El desdoblamiento del TSJ entre Burgos y Valladolid genera debate sobre sus consecuencias

Desde que se conociera el borrador de la nueva Ley de de Demarcación y Planta Judicial, que indica la posibilidad de crear en la capital del Pisuerga otra sede del Tribunal Superior de Justicia de Castilla y León, muchas han sido las voces críticas a este respecto, empezando por la del propio alcalde, quien ya ha avanzado que intentará defender la sede única en Burgos.

El presidente del Tribunal Superior de Justicia de Castilla y León, aún con sede en Burgos, José Luis Concepción, afirmó publicamente estar convencido de que no prosperará la intención de desdoblar la sede, dividiendo las competencias. El mapa quedaría así: Burgos asumirá los casos de Burgos, Soria, Segovia y Ávila mientras que Valladolid se quedará con los de León, Zamora, Salamanca, Palencia y Valladolid.

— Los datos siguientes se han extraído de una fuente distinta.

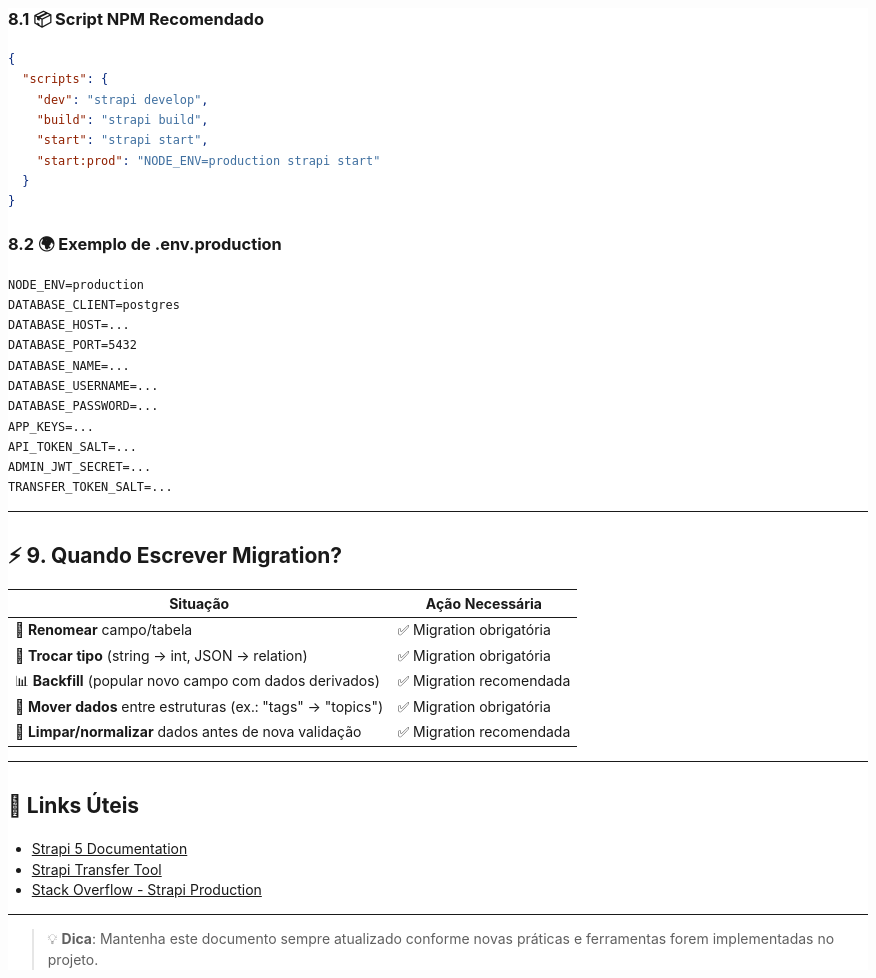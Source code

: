 ### 8.1 📦 **Script NPM Recomendado**

```json
{
  "scripts": {
    "dev": "strapi develop",
    "build": "strapi build",
    "start": "strapi start",
    "start:prod": "NODE_ENV=production strapi start"
  }
}
```

### 8.2 🌍 **Exemplo de .env.production**

```env
NODE_ENV=production
DATABASE_CLIENT=postgres
DATABASE_HOST=...
DATABASE_PORT=5432
DATABASE_NAME=...
DATABASE_USERNAME=...
DATABASE_PASSWORD=...
APP_KEYS=...
API_TOKEN_SALT=...
ADMIN_JWT_SECRET=...
TRANSFER_TOKEN_SALT=...
```

---

## ⚡ 9. Quando Escrever Migration?

| Situação | Ação Necessária |
|----------|-----------------|
| 🔄 **Renomear** campo/tabela | ✅ Migration obrigatória |
| 🔧 **Trocar tipo** (string → int, JSON → relation) | ✅ Migration obrigatória |
| 📊 **Backfill** (popular novo campo com dados derivados) | ✅ Migration recomendada |
| 🔗 **Mover dados** entre estruturas (ex.: "tags" → "topics") | ✅ Migration obrigatória |
| 🧹 **Limpar/normalizar** dados antes de nova validação | ✅ Migration recomendada |

---

## 🔗 Links Úteis

- [Strapi 5 Documentation](https://docs.strapi.io/dev-docs/backend-customization/models#database-migrations)
- [Strapi Transfer Tool](https://docs.strapi.io/dev-docs/plugins/transfer)
- [Stack Overflow - Strapi Production](https://stackoverflow.com/questions/tagged/strapi)

---

> 💡 **Dica**: Mantenha este documento sempre atualizado conforme novas práticas e ferramentas forem implementadas no projeto.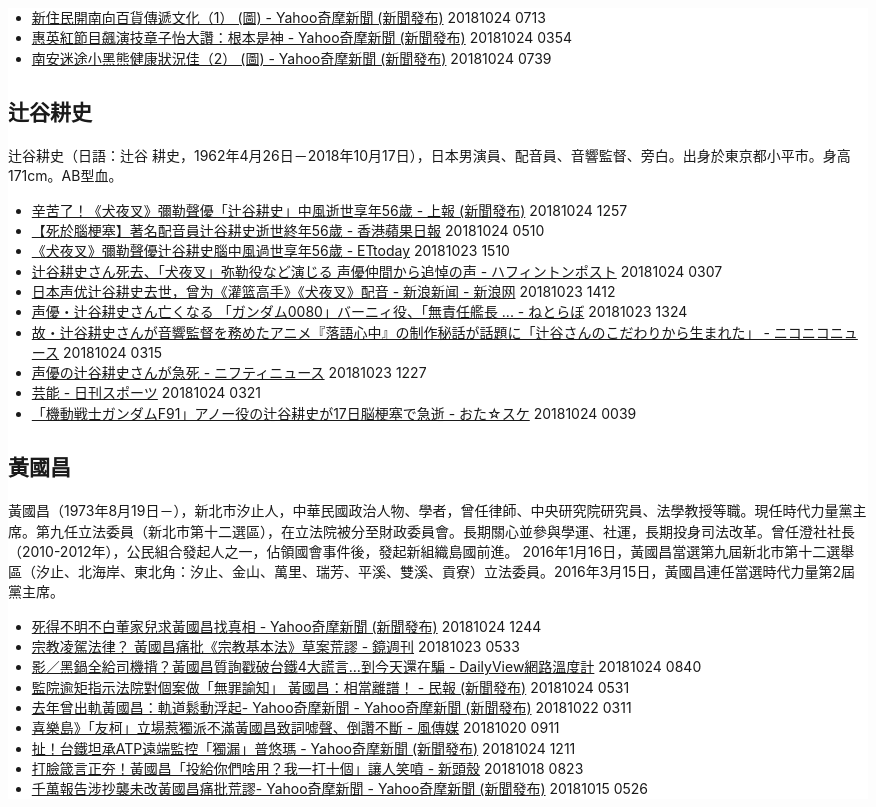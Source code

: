 - [新住民開南向百貨傳遞文化（1） (圖) - Yahoo奇摩新聞 (新聞發布)](https://tw.news.yahoo.com/%E6%96%B0%E4%BD%8F%E6%B0%91%E9%96%8B%E5%8D%97%E5%90%91%E7%99%BE%E8%B2%A8%E5%82%B3%E9%81%9E%E6%96%87%E5%8C%96-1-%E5%9C%96-071353040.html "新住民開南向百貨傳遞文化（1） (圖) - Yahoo奇摩新聞 (新聞發布)") 20181024 0713
- [惠英紅節目飆演技章子怡大讚：根本是神 - Yahoo奇摩新聞 (新聞發布)](https://tw.news.yahoo.com/video/%E6%83%A0%E8%8B%B1%E7%B4%85%E7%AF%80%E7%9B%AE%E9%A3%86%E6%BC%94%E6%8A%80-%E7%AB%A0%E5%AD%90%E6%80%A1%E5%A4%A7%E8%AE%9A-%E6%A0%B9%E6%9C%AC%E6%98%AF%E7%A5%9E-032655787.html "惠英紅節目飆演技章子怡大讚：根本是神 - Yahoo奇摩新聞 (新聞發布)") 20181024 0354
- [南安迷途小黑熊健康狀況佳（2） (圖) - Yahoo奇摩新聞 (新聞發布)](https://tw.news.yahoo.com/%E5%8D%97%E5%AE%89%E8%BF%B7%E9%80%94%E5%B0%8F%E9%BB%91%E7%86%8A%E5%81%A5%E5%BA%B7%E7%8B%80%E6%B3%81%E4%BD%B3-2-%E5%9C%96-071954023.html "南安迷途小黑熊健康狀況佳（2） (圖) - Yahoo奇摩新聞 (新聞發布)") 20181024 0739

## 辻谷耕史

辻谷耕史（日語：辻谷 耕史，1962年4月26日－2018年10月17日），日本男演員、配音員、音響監督、旁白。出身於東京都小平市。身高171cm。AB型血。
- [辛苦了！《犬夜叉》彌勒聲優「辻谷耕史」中風逝世享年56歲 - 上報 (新聞發布)](https://www.upmedia.mg/news_info.php?SerialNo=50625 "辛苦了！《犬夜叉》彌勒聲優「辻谷耕史」中風逝世享年56歲 - 上報 (新聞發布)") 20181024 1257
- [【死於腦梗塞】著名配音員辻谷耕史逝世終年56歲 - 香港蘋果日報](https://hk.entertainment.appledaily.com/enews/realtime/article/20181024/58829395 "【死於腦梗塞】著名配音員辻谷耕史逝世終年56歲 - 香港蘋果日報") 20181024 0510
- [《犬夜叉》彌勒聲優辻谷耕史腦中風過世享年56歲 - ETtoday](https://game.ettoday.net/article/1288758.htm "《犬夜叉》彌勒聲優辻谷耕史腦中風過世享年56歲 - ETtoday") 20181023 1510
- [辻谷耕史さん死去、「犬夜叉」弥勒役など演じる 声優仲間から追悼の声 - ハフィントンポスト](https://www.huffingtonpost.jp/2018/10/23/koji-tsujitani_a_23569933/ "辻谷耕史さん死去、「犬夜叉」弥勒役など演じる 声優仲間から追悼の声 - ハフィントンポスト") 20181024 0307
- [日本声优辻谷耕史去世，曾为《灌篮高手》《犬夜叉》配音 - 新浪新闻 - 新浪网](http://news.sina.com.cn/c/2018-10-23/doc-ihmuuiyw5803426.shtml "日本声优辻谷耕史去世，曾为《灌篮高手》《犬夜叉》配音 - 新浪新闻 - 新浪网") 20181023 1412
- [声優・辻谷耕史さん亡くなる 「ガンダム0080」バーニィ役、「無責任艦長 ... - ねとらぼ](http://nlab.itmedia.co.jp/nl/articles/1810/23/news133.html "声優・辻谷耕史さん亡くなる 「ガンダム0080」バーニィ役、「無責任艦長 ... - ねとらぼ") 20181023 1324
- [故・辻谷耕史さんが音響監督を務めたアニメ『落語心中』の制作秘話が話題に「辻谷さんのこだわりから生まれた」 - ニコニコニュース](https://news.nicovideo.jp/watch/nw4074139?news_ref=70_70 "故・辻谷耕史さんが音響監督を務めたアニメ『落語心中』の制作秘話が話題に「辻谷さんのこだわりから生まれた」 - ニコニコニュース") 20181024 0315
- [声優の辻谷耕史さんが急死 - ニフティニュース](https://news.nifty.com/topics/nikkansp/181023281605/ "声優の辻谷耕史さんが急死 - ニフティニュース") 20181023 1227
- [芸能 - 日刊スポーツ](https://www.nikkansports.com/entertainment/photonews/photonews_nsInc_201810240000396-0.html "芸能 - 日刊スポーツ") 20181024 0321
- [「機動戦士ガンダムF91」アノー役の辻谷耕史が17日脳梗塞で急逝 - おた☆スケ](http://www.ota-suke.jp/news/229742 "「機動戦士ガンダムF91」アノー役の辻谷耕史が17日脳梗塞で急逝 - おた☆スケ") 20181024 0039

## 黃國昌

黃國昌（1973年8月19日－），新北市汐止人，中華民國政治人物、學者，曾任律師、中央研究院研究員、法學教授等職。現任時代力量黨主席。第九任立法委員（新北市第十二選區），在立法院被分至財政委員會。長期關心並參與學運、社運，長期投身司法改革。曾任澄社社長（2010-2012年），公民組合發起人之一，佔領國會事件後，發起新組織島國前進。
2016年1月16日，黃國昌當選第九屆新北市第十二選舉區（汐止、北海岸、東北角：汐止、金山、萬里、瑞芳、平溪、雙溪、貢寮）立法委員。2016年3月15日，黃國昌連任當選時代力量第2屆黨主席。
- [死得不明不白董家兒求黃國昌找真相 - Yahoo奇摩新聞 (新聞發布)](https://tw.news.yahoo.com/%E6%AD%BB%E7%9A%84%E4%B8%8D%E6%98%8E%E7%99%BD-%E8%91%A3%E5%AE%B6%E5%85%92%E5%AD%90%E6%B1%82%E9%BB%83%E5%9C%8B%E6%98%8C%E6%89%BE%E7%9C%9F%E7%9B%B8-122600784.html "死得不明不白董家兒求黃國昌找真相 - Yahoo奇摩新聞 (新聞發布)") 20181024 1244
- [宗教凌駕法律？ 黃國昌痛批《宗教基本法》草案荒謬 - 鏡週刊](https://www.mirrormedia.mg/story/20181023edi006/ "宗教凌駕法律？ 黃國昌痛批《宗教基本法》草案荒謬 - 鏡週刊") 20181023 0533
- [影／黑鍋全給司機揹？黃國昌質詢戳破台鐵4大謊言…到今天還在騙 - DailyView網路溫度計](https://dailyview.tw/popular/detail/3129 "影／黑鍋全給司機揹？黃國昌質詢戳破台鐵4大謊言…到今天還在騙 - DailyView網路溫度計") 20181024 0840
- [監院逾矩指示法院對個案做「無罪諭知」 黃國昌：相當離譜！ - 民報 (新聞發布)](http://www.peoplenews.tw/news/1282547c-aebe-489f-94a7-07cb84672703 "監院逾矩指示法院對個案做「無罪諭知」 黃國昌：相當離譜！ - 民報 (新聞發布)") 20181024 0531
- [去年曾出軌黃國昌：軌道鬆動浮起- Yahoo奇摩新聞 - Yahoo奇摩新聞 (新聞發布)](https://tw.news.yahoo.com/%E5%8E%BB%E5%B9%B4%E6%9B%BE%E5%87%BA%E8%BB%8C-%E9%BB%83%E5%9C%8B%E6%98%8C-%E8%BB%8C%E9%81%93%E9%AC%86%E5%8B%95%E6%B5%AE%E8%B5%B7-025526231.html "去年曾出軌黃國昌：軌道鬆動浮起- Yahoo奇摩新聞 - Yahoo奇摩新聞 (新聞發布)") 20181022 0311
- [喜樂島》「友柯」立場惹獨派不滿黃國昌致詞噓聲、倒讚不斷 - 風傳媒](https://www.storm.mg/article/555828 "喜樂島》「友柯」立場惹獨派不滿黃國昌致詞噓聲、倒讚不斷 - 風傳媒") 20181020 0911
- [扯！台鐵坦承ATP遠端監控「獨漏」普悠瑪 - Yahoo奇摩新聞 (新聞發布)](https://tw.news.yahoo.com/%E6%89%AF-%E5%8F%B0%E9%90%B5%E5%9D%A6%E6%89%BFatp%E9%81%A0%E7%AB%AF%E7%9B%A3%E6%8E%A7-%E7%8D%A8%E6%BC%8F-%E6%99%AE%E6%82%A0%E7%91%AA-114102028.html "扯！台鐵坦承ATP遠端監控「獨漏」普悠瑪 - Yahoo奇摩新聞 (新聞發布)") 20181024 1211
- [打臉箴言正夯！黃國昌「投給你們啥用？我一打十個」讓人笑噴 - 新頭殼](https://newtalk.tw/news/view/2018-10-18/154507 "打臉箴言正夯！黃國昌「投給你們啥用？我一打十個」讓人笑噴 - 新頭殼") 20181018 0823
- [千萬報告涉抄襲未改黃國昌痛批荒謬- Yahoo奇摩新聞 - Yahoo奇摩新聞 (新聞發布)](https://tw.news.yahoo.com/%E5%8D%83%E8%90%AC%E5%A0%B1%E5%91%8A%E6%B6%89%E6%8A%84%E8%A5%B2%E6%9C%AA%E6%94%B9-%E9%BB%83%E5%9C%8B%E6%98%8C%E7%97%9B%E6%89%B9%E8%8D%92%E8%AC%AC-051529661.html "千萬報告涉抄襲未改黃國昌痛批荒謬- Yahoo奇摩新聞 - Yahoo奇摩新聞 (新聞發布)") 20181015 0526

Son muchos los que no entienden esta dualidad de sedes en una comunidad, máxime cuando además supone seguir ahondando en un problema territorial y administrativo no cerrado aún. Lo cierto es que Burgos viene viviendo una y otra vez las reiteradas ganas por arrastrar sedes y puestos de trabajo a otra ciudad sin que exista más justificación que una mera ubicación geográfica.
Es evidente el agravio comparativo que genera el hecho de pretender blindar a Valladolid de administraciones públicas y de funcionarios, cuando ni el Estatuto de Castilla y León la reconoce como capital de la comunidad. Pero en el caso de los jueces ¿qué trascendencia tiene esto para el ciudadano? Son este tipo de preguntas y debates los que nuestros responsables políticos y, en este caso, también judiciales deben hacerse ante el planteamiento del borrador de la Ley de Demarcación y Planta Judicial.

Esta ley busca una administración judicial más efectiva y operativa pero, tal y como se evidencia en el borrador, cuenta con varios flecos sueltos que deben estudiarse.